▸ **TASK DESCRIPTION**: Those lines of the records that contain "détaillés" are to be located and copied.

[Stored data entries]
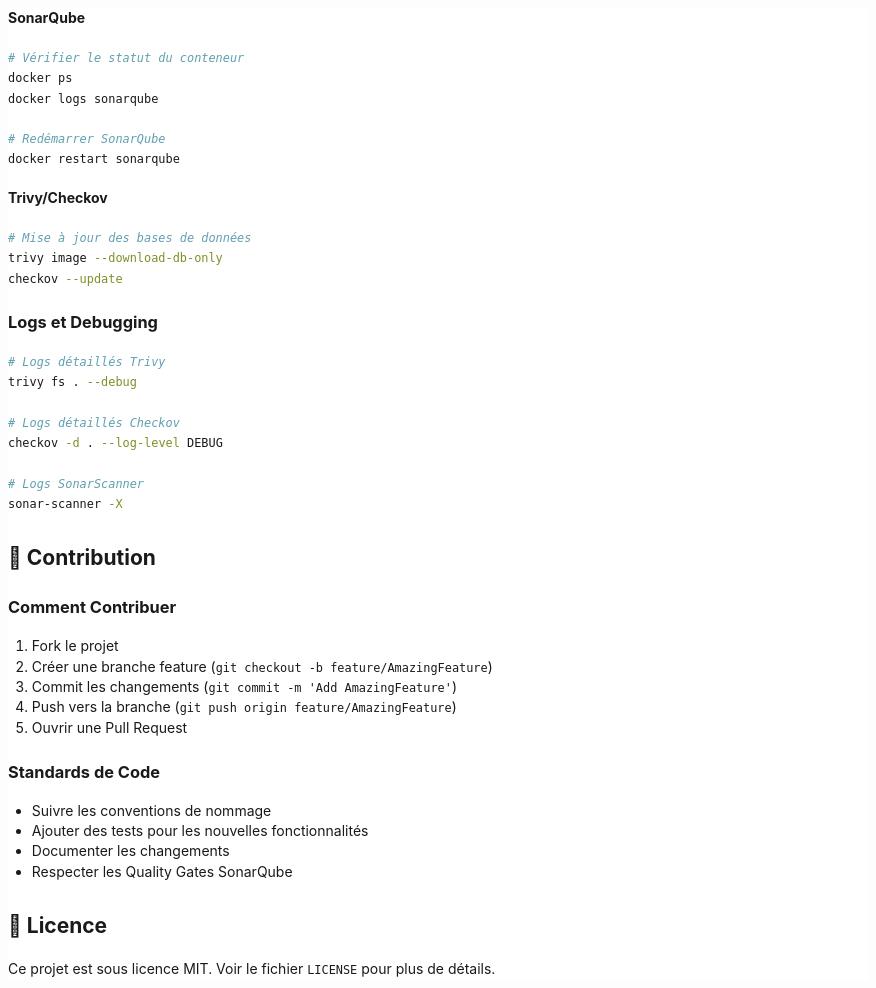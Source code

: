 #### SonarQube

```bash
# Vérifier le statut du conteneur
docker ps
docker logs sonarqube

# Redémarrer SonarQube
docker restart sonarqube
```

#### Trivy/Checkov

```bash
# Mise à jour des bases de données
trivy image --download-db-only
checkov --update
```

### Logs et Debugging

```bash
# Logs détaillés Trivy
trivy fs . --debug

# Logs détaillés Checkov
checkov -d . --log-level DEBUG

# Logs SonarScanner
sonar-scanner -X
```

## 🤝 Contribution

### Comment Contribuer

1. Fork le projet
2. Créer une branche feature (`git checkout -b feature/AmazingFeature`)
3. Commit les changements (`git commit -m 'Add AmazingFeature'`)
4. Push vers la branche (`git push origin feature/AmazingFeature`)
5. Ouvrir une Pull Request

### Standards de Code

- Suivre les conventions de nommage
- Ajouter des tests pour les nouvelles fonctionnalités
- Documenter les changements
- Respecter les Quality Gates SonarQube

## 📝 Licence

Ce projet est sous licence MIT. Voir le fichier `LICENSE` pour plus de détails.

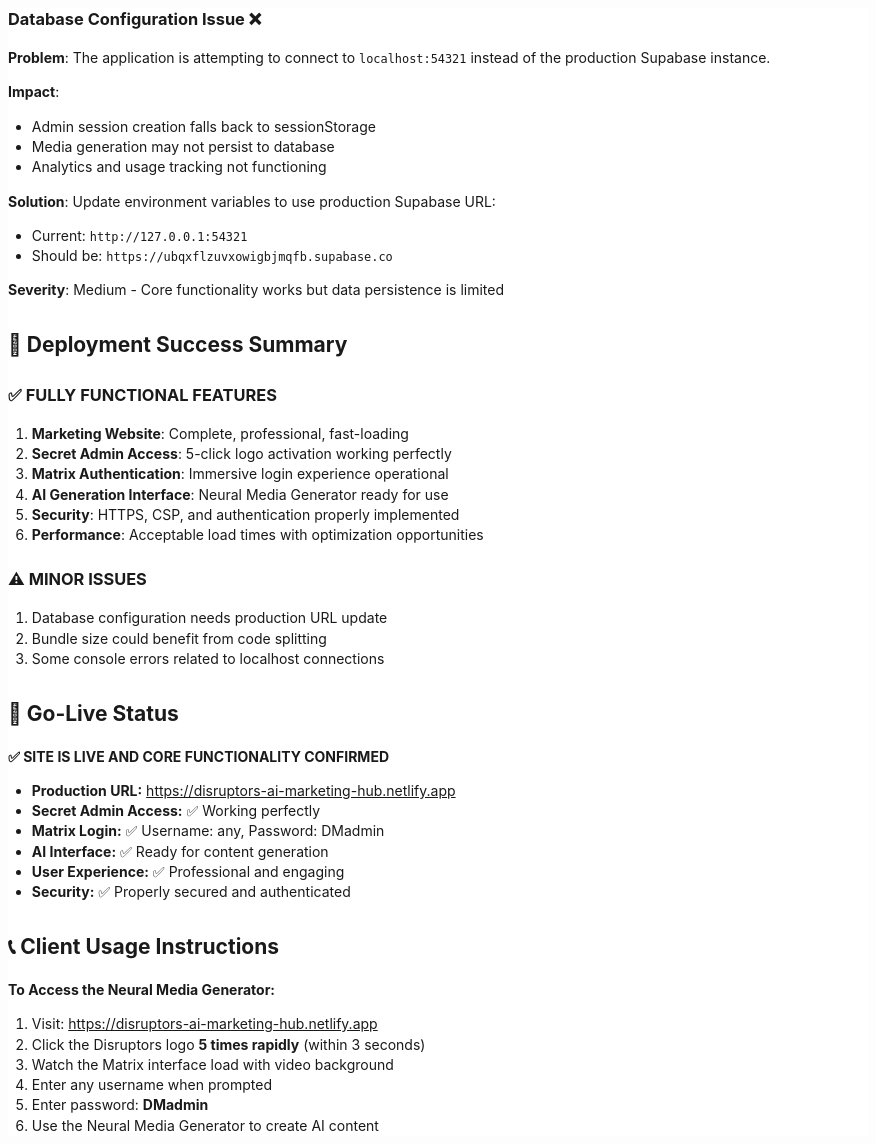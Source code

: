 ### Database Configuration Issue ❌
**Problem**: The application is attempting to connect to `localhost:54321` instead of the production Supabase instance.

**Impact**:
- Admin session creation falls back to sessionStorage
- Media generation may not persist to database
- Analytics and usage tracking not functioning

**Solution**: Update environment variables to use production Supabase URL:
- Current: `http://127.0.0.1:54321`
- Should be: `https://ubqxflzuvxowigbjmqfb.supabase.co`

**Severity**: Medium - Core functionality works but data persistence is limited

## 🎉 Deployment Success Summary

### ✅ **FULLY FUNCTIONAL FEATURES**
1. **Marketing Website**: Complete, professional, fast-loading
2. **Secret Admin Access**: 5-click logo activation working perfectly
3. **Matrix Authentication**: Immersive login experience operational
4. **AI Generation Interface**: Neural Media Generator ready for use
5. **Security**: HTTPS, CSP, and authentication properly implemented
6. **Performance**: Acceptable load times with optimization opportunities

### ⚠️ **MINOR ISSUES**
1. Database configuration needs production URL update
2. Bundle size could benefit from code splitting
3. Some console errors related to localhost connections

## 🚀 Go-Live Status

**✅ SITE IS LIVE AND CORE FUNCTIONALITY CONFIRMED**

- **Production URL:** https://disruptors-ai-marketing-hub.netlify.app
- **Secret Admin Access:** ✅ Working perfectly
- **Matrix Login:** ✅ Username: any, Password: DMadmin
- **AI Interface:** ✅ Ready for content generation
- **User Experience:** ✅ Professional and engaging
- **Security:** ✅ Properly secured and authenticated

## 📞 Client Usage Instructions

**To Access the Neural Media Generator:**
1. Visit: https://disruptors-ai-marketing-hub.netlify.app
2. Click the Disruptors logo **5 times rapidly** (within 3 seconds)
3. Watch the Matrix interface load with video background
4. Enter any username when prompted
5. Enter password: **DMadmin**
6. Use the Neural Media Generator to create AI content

---

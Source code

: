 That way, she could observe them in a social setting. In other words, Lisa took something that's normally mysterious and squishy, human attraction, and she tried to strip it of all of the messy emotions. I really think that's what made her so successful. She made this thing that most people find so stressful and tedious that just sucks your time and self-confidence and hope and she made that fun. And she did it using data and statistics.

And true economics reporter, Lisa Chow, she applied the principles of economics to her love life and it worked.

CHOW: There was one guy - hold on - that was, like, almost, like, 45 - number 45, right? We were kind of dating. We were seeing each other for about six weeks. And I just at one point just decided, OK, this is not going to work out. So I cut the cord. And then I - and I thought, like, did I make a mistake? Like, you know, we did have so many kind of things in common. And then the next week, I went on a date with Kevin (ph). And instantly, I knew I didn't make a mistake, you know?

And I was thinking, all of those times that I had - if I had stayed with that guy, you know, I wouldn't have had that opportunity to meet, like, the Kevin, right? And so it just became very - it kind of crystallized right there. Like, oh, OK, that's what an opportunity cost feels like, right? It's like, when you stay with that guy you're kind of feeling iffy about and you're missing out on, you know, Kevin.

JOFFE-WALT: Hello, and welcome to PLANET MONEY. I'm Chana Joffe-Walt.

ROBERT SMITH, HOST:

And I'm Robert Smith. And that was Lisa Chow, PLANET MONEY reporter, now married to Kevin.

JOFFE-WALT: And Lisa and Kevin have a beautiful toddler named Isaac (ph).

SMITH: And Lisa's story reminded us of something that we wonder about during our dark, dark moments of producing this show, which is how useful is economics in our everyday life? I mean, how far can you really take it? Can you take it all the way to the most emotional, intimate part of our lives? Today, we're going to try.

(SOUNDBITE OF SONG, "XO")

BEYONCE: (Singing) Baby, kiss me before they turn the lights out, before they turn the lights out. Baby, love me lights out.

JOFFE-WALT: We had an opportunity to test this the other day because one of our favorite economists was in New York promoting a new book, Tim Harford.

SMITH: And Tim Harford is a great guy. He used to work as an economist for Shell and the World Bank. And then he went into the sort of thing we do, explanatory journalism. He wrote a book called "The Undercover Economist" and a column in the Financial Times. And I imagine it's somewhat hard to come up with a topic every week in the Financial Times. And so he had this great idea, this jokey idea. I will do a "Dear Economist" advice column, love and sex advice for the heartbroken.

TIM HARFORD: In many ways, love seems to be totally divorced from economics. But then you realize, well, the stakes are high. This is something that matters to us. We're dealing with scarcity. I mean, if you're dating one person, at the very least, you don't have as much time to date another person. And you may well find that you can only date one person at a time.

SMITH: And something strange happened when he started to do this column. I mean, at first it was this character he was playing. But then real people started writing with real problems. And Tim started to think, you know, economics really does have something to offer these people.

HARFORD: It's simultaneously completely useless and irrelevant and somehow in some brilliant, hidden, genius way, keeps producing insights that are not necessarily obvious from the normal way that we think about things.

...

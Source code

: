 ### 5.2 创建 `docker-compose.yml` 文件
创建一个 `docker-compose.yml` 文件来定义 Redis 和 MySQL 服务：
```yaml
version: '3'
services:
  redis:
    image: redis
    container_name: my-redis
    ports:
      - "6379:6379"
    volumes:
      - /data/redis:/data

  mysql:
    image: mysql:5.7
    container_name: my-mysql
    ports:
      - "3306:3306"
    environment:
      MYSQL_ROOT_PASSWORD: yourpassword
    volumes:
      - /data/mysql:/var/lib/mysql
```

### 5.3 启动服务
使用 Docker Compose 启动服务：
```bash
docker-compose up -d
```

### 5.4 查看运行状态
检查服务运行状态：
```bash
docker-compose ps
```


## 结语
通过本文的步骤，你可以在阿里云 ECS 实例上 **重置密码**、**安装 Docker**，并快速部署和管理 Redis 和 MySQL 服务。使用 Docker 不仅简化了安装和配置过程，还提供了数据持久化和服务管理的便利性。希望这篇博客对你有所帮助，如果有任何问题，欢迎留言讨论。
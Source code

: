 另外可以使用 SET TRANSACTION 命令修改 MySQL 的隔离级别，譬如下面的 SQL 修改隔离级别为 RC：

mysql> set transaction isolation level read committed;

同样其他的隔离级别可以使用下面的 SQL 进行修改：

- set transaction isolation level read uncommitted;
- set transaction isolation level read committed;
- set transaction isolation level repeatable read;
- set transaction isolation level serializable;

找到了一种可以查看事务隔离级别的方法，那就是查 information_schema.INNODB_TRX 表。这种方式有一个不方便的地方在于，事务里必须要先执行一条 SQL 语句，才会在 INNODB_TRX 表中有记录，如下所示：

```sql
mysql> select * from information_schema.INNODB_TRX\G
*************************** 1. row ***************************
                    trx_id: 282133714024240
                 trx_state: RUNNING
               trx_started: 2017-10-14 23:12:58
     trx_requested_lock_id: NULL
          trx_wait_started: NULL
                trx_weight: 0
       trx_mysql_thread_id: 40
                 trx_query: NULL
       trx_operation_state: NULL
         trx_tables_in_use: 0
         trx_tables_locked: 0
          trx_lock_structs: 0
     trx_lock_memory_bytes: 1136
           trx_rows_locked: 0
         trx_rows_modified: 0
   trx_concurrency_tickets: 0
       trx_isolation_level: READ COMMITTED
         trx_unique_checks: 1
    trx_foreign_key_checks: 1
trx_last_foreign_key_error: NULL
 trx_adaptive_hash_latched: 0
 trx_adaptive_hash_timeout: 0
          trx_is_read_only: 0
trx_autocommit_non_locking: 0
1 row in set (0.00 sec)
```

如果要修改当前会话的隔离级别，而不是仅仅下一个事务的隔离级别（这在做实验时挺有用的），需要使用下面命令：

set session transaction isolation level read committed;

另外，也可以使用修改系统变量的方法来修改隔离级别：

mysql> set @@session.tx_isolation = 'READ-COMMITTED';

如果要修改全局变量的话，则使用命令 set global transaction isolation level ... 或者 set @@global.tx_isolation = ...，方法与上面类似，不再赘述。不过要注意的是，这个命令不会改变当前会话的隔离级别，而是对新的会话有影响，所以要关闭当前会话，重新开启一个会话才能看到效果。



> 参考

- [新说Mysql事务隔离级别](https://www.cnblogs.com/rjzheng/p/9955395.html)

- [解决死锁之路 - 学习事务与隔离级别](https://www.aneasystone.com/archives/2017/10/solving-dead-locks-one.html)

▸ **EXERCISE SOLUTION**:
# Logs détaillés Trivy
# Logs détaillés Checkov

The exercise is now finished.